AIM OF THE EXERCISE: For the data below, report how many lines include the word "further", and write nothing else.

(Stored data)
---------------

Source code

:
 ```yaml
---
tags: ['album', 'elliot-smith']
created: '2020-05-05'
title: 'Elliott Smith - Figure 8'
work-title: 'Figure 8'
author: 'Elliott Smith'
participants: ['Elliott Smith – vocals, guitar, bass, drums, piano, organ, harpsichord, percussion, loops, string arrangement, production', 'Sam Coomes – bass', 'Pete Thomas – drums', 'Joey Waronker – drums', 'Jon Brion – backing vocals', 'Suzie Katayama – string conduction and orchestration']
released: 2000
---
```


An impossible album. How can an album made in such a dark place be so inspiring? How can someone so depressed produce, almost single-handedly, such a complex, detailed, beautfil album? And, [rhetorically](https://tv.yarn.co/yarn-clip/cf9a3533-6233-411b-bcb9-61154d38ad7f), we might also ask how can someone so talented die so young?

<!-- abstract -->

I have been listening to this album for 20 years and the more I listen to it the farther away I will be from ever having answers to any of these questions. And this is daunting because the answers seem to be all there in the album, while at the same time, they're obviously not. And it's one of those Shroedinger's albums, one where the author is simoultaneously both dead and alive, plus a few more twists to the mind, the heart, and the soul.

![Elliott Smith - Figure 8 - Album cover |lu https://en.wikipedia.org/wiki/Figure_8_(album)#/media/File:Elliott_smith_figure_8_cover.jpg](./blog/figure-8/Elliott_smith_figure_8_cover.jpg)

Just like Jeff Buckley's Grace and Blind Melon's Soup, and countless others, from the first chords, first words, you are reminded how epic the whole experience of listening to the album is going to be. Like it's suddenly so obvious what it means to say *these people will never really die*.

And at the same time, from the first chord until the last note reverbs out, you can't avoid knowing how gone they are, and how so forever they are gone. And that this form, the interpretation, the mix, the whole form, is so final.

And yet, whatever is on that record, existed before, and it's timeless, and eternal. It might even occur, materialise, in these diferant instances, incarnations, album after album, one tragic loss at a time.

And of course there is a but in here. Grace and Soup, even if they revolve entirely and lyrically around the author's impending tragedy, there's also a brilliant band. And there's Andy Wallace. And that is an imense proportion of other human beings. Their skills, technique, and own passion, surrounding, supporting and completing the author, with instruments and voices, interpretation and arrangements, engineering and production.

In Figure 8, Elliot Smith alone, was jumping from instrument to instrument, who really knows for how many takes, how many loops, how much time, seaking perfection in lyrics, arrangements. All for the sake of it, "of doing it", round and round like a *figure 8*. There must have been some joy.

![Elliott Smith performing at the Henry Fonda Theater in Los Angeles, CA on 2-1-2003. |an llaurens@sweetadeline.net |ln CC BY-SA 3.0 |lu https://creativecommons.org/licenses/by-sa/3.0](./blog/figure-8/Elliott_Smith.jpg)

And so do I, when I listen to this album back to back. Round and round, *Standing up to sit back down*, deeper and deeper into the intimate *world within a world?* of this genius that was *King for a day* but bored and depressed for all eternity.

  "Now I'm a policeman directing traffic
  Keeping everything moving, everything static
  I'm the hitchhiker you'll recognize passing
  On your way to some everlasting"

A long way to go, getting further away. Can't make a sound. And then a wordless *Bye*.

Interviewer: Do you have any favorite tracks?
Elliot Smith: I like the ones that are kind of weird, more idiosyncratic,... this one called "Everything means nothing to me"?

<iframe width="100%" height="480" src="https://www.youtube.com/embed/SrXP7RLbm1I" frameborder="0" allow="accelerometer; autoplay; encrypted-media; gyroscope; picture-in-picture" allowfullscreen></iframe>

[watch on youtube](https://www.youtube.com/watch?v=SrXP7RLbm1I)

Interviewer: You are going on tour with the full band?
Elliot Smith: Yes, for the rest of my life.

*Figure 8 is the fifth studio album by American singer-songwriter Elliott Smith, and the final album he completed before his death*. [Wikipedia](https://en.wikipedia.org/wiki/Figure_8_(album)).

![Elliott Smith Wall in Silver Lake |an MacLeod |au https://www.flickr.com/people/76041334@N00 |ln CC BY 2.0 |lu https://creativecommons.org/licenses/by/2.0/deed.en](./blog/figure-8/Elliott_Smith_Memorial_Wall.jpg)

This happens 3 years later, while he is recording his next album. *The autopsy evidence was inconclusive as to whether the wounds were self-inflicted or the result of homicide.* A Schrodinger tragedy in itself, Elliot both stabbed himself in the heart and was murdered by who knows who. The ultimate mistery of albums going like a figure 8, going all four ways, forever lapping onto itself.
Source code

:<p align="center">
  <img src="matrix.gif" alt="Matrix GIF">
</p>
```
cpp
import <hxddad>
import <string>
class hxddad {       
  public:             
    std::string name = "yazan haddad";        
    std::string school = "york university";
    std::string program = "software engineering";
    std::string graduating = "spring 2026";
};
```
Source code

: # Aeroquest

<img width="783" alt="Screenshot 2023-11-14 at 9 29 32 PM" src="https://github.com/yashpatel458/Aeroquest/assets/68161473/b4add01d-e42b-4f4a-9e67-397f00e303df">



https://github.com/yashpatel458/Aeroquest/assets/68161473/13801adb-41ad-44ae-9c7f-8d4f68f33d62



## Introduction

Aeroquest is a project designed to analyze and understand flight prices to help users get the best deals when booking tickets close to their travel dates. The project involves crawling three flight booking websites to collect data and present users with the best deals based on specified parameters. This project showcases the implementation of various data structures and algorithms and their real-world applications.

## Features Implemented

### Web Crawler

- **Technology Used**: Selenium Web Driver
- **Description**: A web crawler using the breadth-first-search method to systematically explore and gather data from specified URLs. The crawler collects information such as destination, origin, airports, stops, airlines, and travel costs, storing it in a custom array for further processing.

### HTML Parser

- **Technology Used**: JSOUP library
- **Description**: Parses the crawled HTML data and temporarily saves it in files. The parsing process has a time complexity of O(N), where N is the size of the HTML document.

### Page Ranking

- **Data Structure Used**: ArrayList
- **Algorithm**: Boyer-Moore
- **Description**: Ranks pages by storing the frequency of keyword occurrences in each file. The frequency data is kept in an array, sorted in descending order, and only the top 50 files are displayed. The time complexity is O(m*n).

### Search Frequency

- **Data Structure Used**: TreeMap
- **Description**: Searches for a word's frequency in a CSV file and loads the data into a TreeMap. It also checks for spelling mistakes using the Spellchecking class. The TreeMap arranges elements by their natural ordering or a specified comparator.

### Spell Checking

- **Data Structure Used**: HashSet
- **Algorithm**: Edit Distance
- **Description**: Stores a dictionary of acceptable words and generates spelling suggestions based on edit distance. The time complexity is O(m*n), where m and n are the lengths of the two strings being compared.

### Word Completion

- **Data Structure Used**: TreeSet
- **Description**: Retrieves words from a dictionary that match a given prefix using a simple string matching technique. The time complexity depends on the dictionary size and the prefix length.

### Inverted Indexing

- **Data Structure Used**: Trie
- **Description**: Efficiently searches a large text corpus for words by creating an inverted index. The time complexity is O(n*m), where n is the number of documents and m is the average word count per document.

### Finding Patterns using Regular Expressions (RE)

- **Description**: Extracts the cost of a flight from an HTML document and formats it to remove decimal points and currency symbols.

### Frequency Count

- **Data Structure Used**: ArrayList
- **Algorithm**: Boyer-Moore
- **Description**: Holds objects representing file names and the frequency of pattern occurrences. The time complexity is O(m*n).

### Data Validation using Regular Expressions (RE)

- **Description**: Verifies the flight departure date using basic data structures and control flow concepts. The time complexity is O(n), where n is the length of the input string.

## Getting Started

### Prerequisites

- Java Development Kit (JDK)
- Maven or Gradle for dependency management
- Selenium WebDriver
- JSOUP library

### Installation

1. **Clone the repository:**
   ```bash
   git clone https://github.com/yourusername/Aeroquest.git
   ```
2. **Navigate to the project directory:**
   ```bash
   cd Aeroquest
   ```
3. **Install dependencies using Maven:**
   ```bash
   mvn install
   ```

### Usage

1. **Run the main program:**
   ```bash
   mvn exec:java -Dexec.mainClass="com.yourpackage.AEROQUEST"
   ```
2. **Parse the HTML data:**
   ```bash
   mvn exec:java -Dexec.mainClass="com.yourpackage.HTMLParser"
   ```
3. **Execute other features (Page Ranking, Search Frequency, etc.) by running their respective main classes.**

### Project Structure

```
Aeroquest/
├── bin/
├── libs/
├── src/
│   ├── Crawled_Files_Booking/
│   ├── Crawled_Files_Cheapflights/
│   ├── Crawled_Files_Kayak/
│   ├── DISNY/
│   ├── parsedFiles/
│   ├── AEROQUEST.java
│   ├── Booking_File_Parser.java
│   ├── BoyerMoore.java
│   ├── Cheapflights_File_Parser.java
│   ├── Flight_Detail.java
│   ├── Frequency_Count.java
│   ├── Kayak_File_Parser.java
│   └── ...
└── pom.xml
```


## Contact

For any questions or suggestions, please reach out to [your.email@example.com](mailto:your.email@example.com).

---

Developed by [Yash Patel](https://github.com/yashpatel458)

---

---------------

OUTPUT OF THE TASK: 2